Страна коров - Эдриан Джоунз Пирсон
Шрифт:
Интервал:
Закладка:
– Я восприимчива, Чарли.
– Правда?
– Да.
– Я тоже.
– Хорошо. Но сегодня ночью сексом с вами я заниматься не могу. Надеюсь, вы меня поймете.
– Я понимаю.
– Правда?
– Да.
– Хорошо.
Бесси выключила двигатель, затем вновь включила зажигание, чтобы заиграло радио. Возясь с настройками, она стала нащупывать станцию. Раздался скрежет, а потом голос и опять скрежет. На АМ-станции теперь тихо играла кантри-песенка. За окном небо было ясным, а луна поражала. Над ночным покоем вдалеке слышался восторженный стрекот сверчков. Бесси повернулась ко мне. Сквозь ветровое стекло на ее белую блузку рябью теней падал лунный свет, отчего казалось – пусть только в мареве моего собственного ума, – что всю эту сцену выписали четким черным и белым. Чистым черным. Чистым белым. Ничего, кроме неразбавленного контраста чистого света и его отсутствия.
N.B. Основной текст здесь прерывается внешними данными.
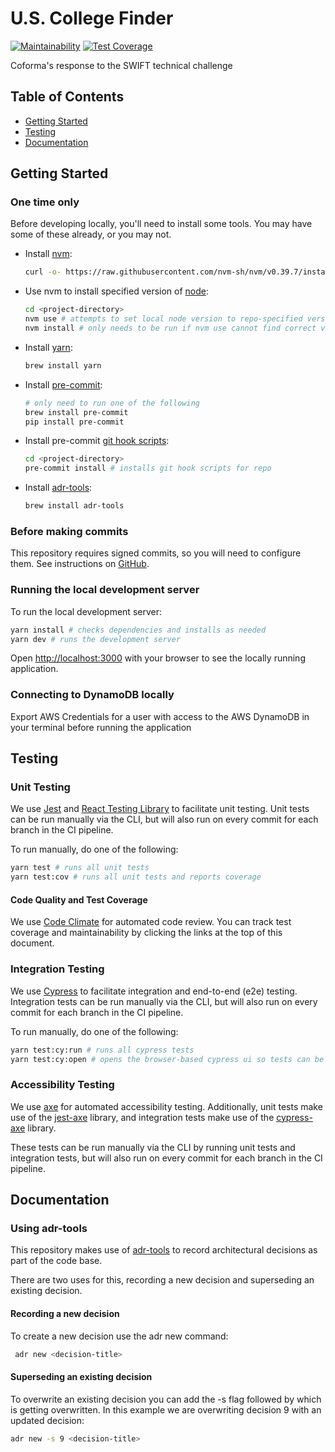 # U.S. College Finder

[![Maintainability](https://api.codeclimate.com/v1/badges/74f953d2eba0abd1f240/maintainability)](https://codeclimate.com/github/coforma/swift-tech-challenge/maintainability)
[![Test Coverage](https://api.codeclimate.com/v1/badges/74f953d2eba0abd1f240/test_coverage)](https://codeclimate.com/github/coforma/swift-tech-challenge/test_coverage)

Coforma's response to the SWIFT technical challenge

## Table of Contents

- [Getting Started](#getting-started)
- [Testing](#testing)
- [Documentation](#documentation)

## Getting Started

### One time only

Before developing locally, you'll need to install some tools. You may have some of these already, or you may not.

- Install [nvm](https://github.com/nvm-sh/nvm):

  ```bash
  curl -o- https://raw.githubusercontent.com/nvm-sh/nvm/v0.39.7/install.sh | bash
  ```

- Use nvm to install specified version of [node](https://nodejs.org/en):
  ```bash
  cd <project-directory>
  nvm use # attempts to set local node version to repo-specified version
  nvm install # only needs to be run if nvm use cannot find correct version
  ```
- Install [yarn](https://classic.yarnpkg.com/en/docs/install):

  ```bash
  brew install yarn
  ```

- Install [pre-commit](https://pre-commit.com/#install):

  ```bash
  # only need to run one of the following
  brew install pre-commit
  pip install pre-commit
  ```

- Install pre-commit [git hook scripts](https://pre-commit.com/#3-install-the-git-hook-scripts):

  ```bash
  cd <project-directory>
  pre-commit install # installs git hook scripts for repo
  ```

- Install [adr-tools](https://github.com/npryce/adr-tools/tree/master):

  ```bash
  brew install adr-tools
  ```

### Before making commits

This repository requires signed commits, so you will need to configure them. See instructions on [GitHub](https://docs.github.com/en/authentication/managing-commit-signature-verification/signing-commits).

### Running the local development server

To run the local development server:

```bash
yarn install # checks dependencies and installs as needed
yarn dev # runs the development server
```

Open [http://localhost:3000](http://localhost:3000) with your browser to see the locally running application.

### Connecting to DynamoDB locally

Export AWS Credentials for a user with access to the AWS DynamoDB in your terminal before running the application

## Testing

### Unit Testing

We use [Jest](https://jestjs.io/) and [React Testing Library](https://testing-library.com/docs/react-testing-library/intro/) to facilitate unit testing. Unit tests can be run manually via the CLI, but will also run on every commit for each branch in the CI pipeline.

To run manually, do one of the following:

```bash
yarn test # runs all unit tests
yarn test:cov # runs all unit tests and reports coverage
```

#### Code Quality and Test Coverage

We use [Code Climate](https://codeclimate.com/quality) for automated code review. You can track test coverage and maintainability by clicking the links at the top of this document.

### Integration Testing

We use [Cypress](https://www.cypress.io/) to facilitate integration and end-to-end (e2e) testing. Integration tests can be run manually via the CLI, but will also run on every commit for each branch in the CI pipeline.

To run manually, do one of the following:

```bash
yarn test:cy:run # runs all cypress tests
yarn test:cy:open # opens the browser-based cypress ui so tests can be individually selected and run
```

### Accessibility Testing

We use [axe](https://www.deque.com/axe/) for automated accessibility testing. Additionally, unit tests make use of the  [jest-axe](https://github.com/nickcolley/jest-axe) library, and integration tests make use of the [cypress-axe](https://github.com/component-driven/cypress-axe) library.

These tests can be run manually via the CLI by running unit tests and integration tests, but will also run on every commit for each branch in the CI pipeline.

## Documentation

### Using adr-tools

This repository makes use of [adr-tools](https://github.com/npryce/adr-tools/tree/master) to record architectural decisions as part of the code base.

There are two uses for this, recording a new decision and superseding an existing decision.

#### Recording a new decision

To create a new decision use the adr new command:

```bash
 adr new <decision-title>
```

#### Superseding an existing decision

To overwrite an existing decision you can add the -s flag followed by which is getting overwritten. In this example we are overwriting decision 9 with an updated decision:

```bash
adr new -s 9 <decision-title>
```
– Это красивая луна, – сказал я.
– И небо чистое, – сказала Бесси.
– Сверчки стрекочут, – сказал я.
– Восторженно, – сказала она.
– Мне расстегнуть пуговицы на вашей блузке?
– Если не возражаете…
– Они ужасно далеки.
– Это не есть невозможное расстояние.
– Не есть. Однако может им быть.
– Чарли?
– Видите ли, несколько часов назад я бы согласился с вами, Бесси. Даже несколько минут назад. Но с тех пор многое изменилось. Произошло много пива. И много вина. Чересчур много марихуаны. И все это лишь добавляет к невыразимой перемене. Жизнь, видите ли, не единственное, что неуловимо…
Бесси извернулась ко мне поближе:
– Делайте, что можете…
– Я стараюсь как могу при сложившихся обстоятельствах. Поверьте, я пытаюсь. Но обстоятельства поистине обескураживают. Рукава моей рубашки с воротничком слишком длинны. А этот рычаг переключения передач, что располагается на полпути между нами, представляется гораздо ближе к вам, чем ко мне. Но я пытаюсь, Бесси. Я честно пытаюсь…
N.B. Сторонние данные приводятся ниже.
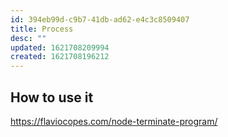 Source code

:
 ```yaml
---
id: 394eb99d-c9b7-41db-ad62-e4c3c8509407
title: Process
desc: ""
updated: 1621708209994
created: 1621708196212
---
```


## How to use it

https://flaviocopes.com/node-terminate-program/

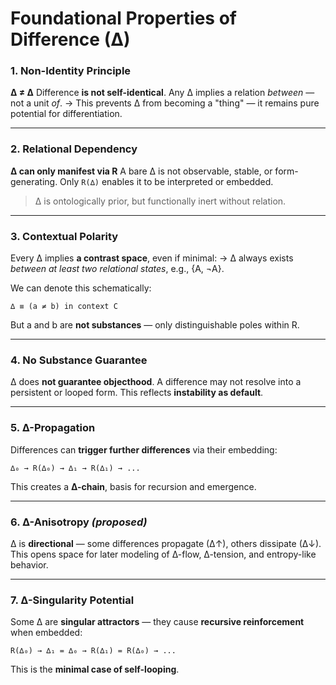 # Foundational Properties of Difference (∆)

### 1. **Non-Identity Principle**

**∆ ≠ ∆** Difference **is not self-identical**. Any ∆ implies a relation _between_ — not a unit _of_. → This prevents ∆ from becoming a "thing" — it remains pure potential for differentiation.

---

### 2. **Relational Dependency**

**∆ can only manifest via R** A bare ∆ is not observable, stable, or form-generating. Only `R(∆)` enables it to be interpreted or embedded.

> ∆ is ontologically prior, but functionally inert without relation.

---

### 3. **Contextual Polarity**

Every ∆ implies **a contrast space**, even if minimal: → ∆ always exists _between at least two relational states_, e.g., {A, ¬A}.

We can denote this schematically:

```text
∆ ≡ (a ≠ b) in context C
```

But a and b are **not substances** — only distinguishable poles within R.

---

### 4. **No Substance Guarantee**

∆ does **not guarantee objecthood**. A difference may not resolve into a persistent or looped form. This reflects **instability as default**.

---

### 5. **∆-Propagation**

Differences can **trigger further differences** via their embedding:

```text
∆₀ → R(∆₀) → ∆₁ → R(∆₁) → ...
```

This creates a **∆-chain**, basis for recursion and emergence.

---

### 6. **∆-Anisotropy** _(proposed)_

∆ is **directional** — some differences propagate (∆↑), others dissipate (∆↓). This opens space for later modeling of ∆-flow, ∆-tension, and entropy-like behavior.

---

### 7. **∆-Singularity Potential**

Some ∆ are **singular attractors** — they cause **recursive reinforcement** when embedded:

```text
R(∆₀) → ∆₁ = ∆₀ → R(∆₁) = R(∆₀) → ...
```

This is the **minimal case of self-looping**.  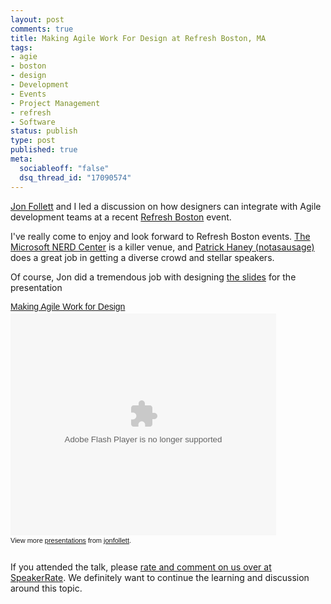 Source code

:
 ```yaml
--- 
layout: post
comments: true
title: Making Agile Work For Design at Refresh Boston, MA
tags: 
- agie
- boston
- design
- Development
- Events
- Project Management
- refresh
- Software
status: publish
type: post
published: true
meta: 
  sociableoff: "false"
  dsq_thread_id: "17090574"
---
```

[Jon Follett](http://www.hotknifedesign.com) and I led a discussion on how designers can integrate with Agile development teams at a recent [Refresh Boston](http://www.refreshboston.org) event. 

I've really come to enjoy and look forward to Refresh Boston events. [The Microsoft NERD Center](http://microsoftcambridge.com) is a killer venue, and [Patrick Haney (notasausage)](http://patrickhaney.com/) does a great job in getting a diverse crowd and stellar speakers.

Of course, Jon did a tremendous job with designing [the slides](http://www.slideshare.net/jonfollett/making-agile-work-for-design?nocache=8274) for the presentation

<div style="width:425px;text-align:left" id="__ss_1371706"><a style="font:14px Helvetica,Arial,Sans-serif;display:block;margin:12px 0 3px 0;text-decoration:underline;" href="http://www.slideshare.net/jonfollett/making-agile-work-for-design?type=powerpoint" title="Making Agile Work for Design">Making Agile Work for Design</a><object style="margin:0px" width="425" height="355"><param name="movie" value="http://static.slidesharecdn.com/swf/ssplayer2.swf?doc=agileuxrefreshbostonfin-090430231049-phpapp02&stripped_title=making-agile-work-for-design" /><param name="allowFullScreen" value="true"/><param name="allowScriptAccess" value="always"/><embed src="http://static.slidesharecdn.com/swf/ssplayer2.swf?doc=agileuxrefreshbostonfin-090430231049-phpapp02&stripped_title=making-agile-work-for-design" type="application/x-shockwave-flash" allowscriptaccess="always" allowfullscreen="true" width="425" height="355"></embed></object><div style="font-size:11px;font-family:tahoma,arial;height:26px;padding-top:2px;">View more <a style="text-decoration:underline;" href="http://www.slideshare.net/">presentations</a> from <a style="text-decoration:underline;" href="http://www.slideshare.net/jonfollett">jonfollett</a>.</div></div>

If you attended the talk, please [rate and comment on us over at SpeakerRate](http://speakerrate.com/talks/642-making-agile-work-for-design). We definitely want to continue the learning and discussion around this topic. 
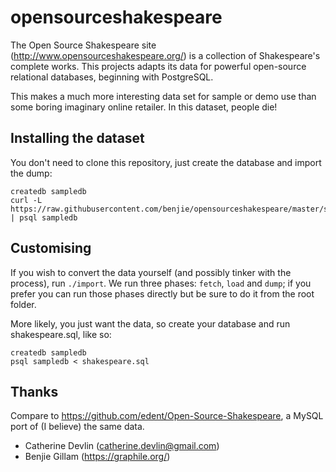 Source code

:# opensourceshakespeare

The Open Source Shakespeare site (http://www.opensourceshakespeare.org/) is a collection of Shakespeare's complete works.  This projects adapts its data for powerful open-source relational databases, beginning with PostgreSQL.

This makes a much more interesting data set for sample or demo use than some boring imaginary online retailer.  In this dataset, people die!

## Installing the dataset

You don't need to clone this repository, just create the database and import the dump:

```
createdb sampledb
curl -L https://raw.githubusercontent.com/benjie/opensourceshakespeare/master/shakespeare.sql | psql sampledb
```

## Customising

If you wish to convert the data yourself (and possibly tinker with the process), run `./import`. We run three phases: `fetch`, `load` and `dump`; if you prefer you can run those phases directly but be sure to do it from the root folder.

More likely, you just want the data, so create your database and run shakespeare.sql, like so:

```
createdb sampledb
psql sampledb < shakespeare.sql
```

## Thanks

Compare to https://github.com/edent/Open-Source-Shakespeare, a MySQL port of (I believe) the same data.

- Catherine Devlin (catherine.devlin@gmail.com)
- Benjie Gillam (https://graphile.org/)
– Вы почти достигли цели, Чарли. Не сдавайтесь.
– Но, Бесси, я… Боюсь, я не могу этого сделать. Просто расстояние слишком велико. И чересчур наполнено смыслом. Слишком уж благоухает метафорой. Если блузка ваша – граница, отделяющая мир познаваемый от мира непознаваемого, и если пуговицы на ней – наши тщетные попытки оставить по себе хоть какое-то наследие, тогда это расстоянье меж нами – эта непреодолимая пропасть между вашими сосками и моими дрожащими руками – наверняка это есть влага, что пропитывает собою самую жизнь. Уж точно не может быть тоньше метафоры для жизненной любви к непознаваемому?
– Моя влага не метафорична.
– Я это ощущаю.
– Она благоуханна. И жизнеутверждающа.
– Но сейчас она не в силах мне помочь, ибо расстояние это слишком вечно. Метафора слишком тяжела. Мне жаль, Бесси. Мне правда жаль…
Разгромленный, я отвел назад руку и обмяк на сиденье. Уныло повесил я голову. Даже луна во всей ее женской славе не могла мне теперь помочь.
– Мне жаль, Бесси, – сказал я. – Мне правда жаль. Но это расстояние чересчур велико.
* * *
Но тут твердо заговорила Бесси:
– Нет, Чарли. Не так закончится эта ночь. Если б кончики моих сосков были непознаваемы, то их было б невозможно и познать. В таком случае расстояние между вашим любопытством и их непознаваемостью – дистанция между моими сосками и тем бугорком на ваших вельветовых брюках – было б непреодолимо, как пространство, отделяющее время от вневременности. Или вражду от примирения. Оно было так же велико, как расстояние от одного края вселенной до другого. И да, оно было б недосягаемо. Но со мной явно не тот случай. И явно не тот случай у нас сейчас. И потому делается это так…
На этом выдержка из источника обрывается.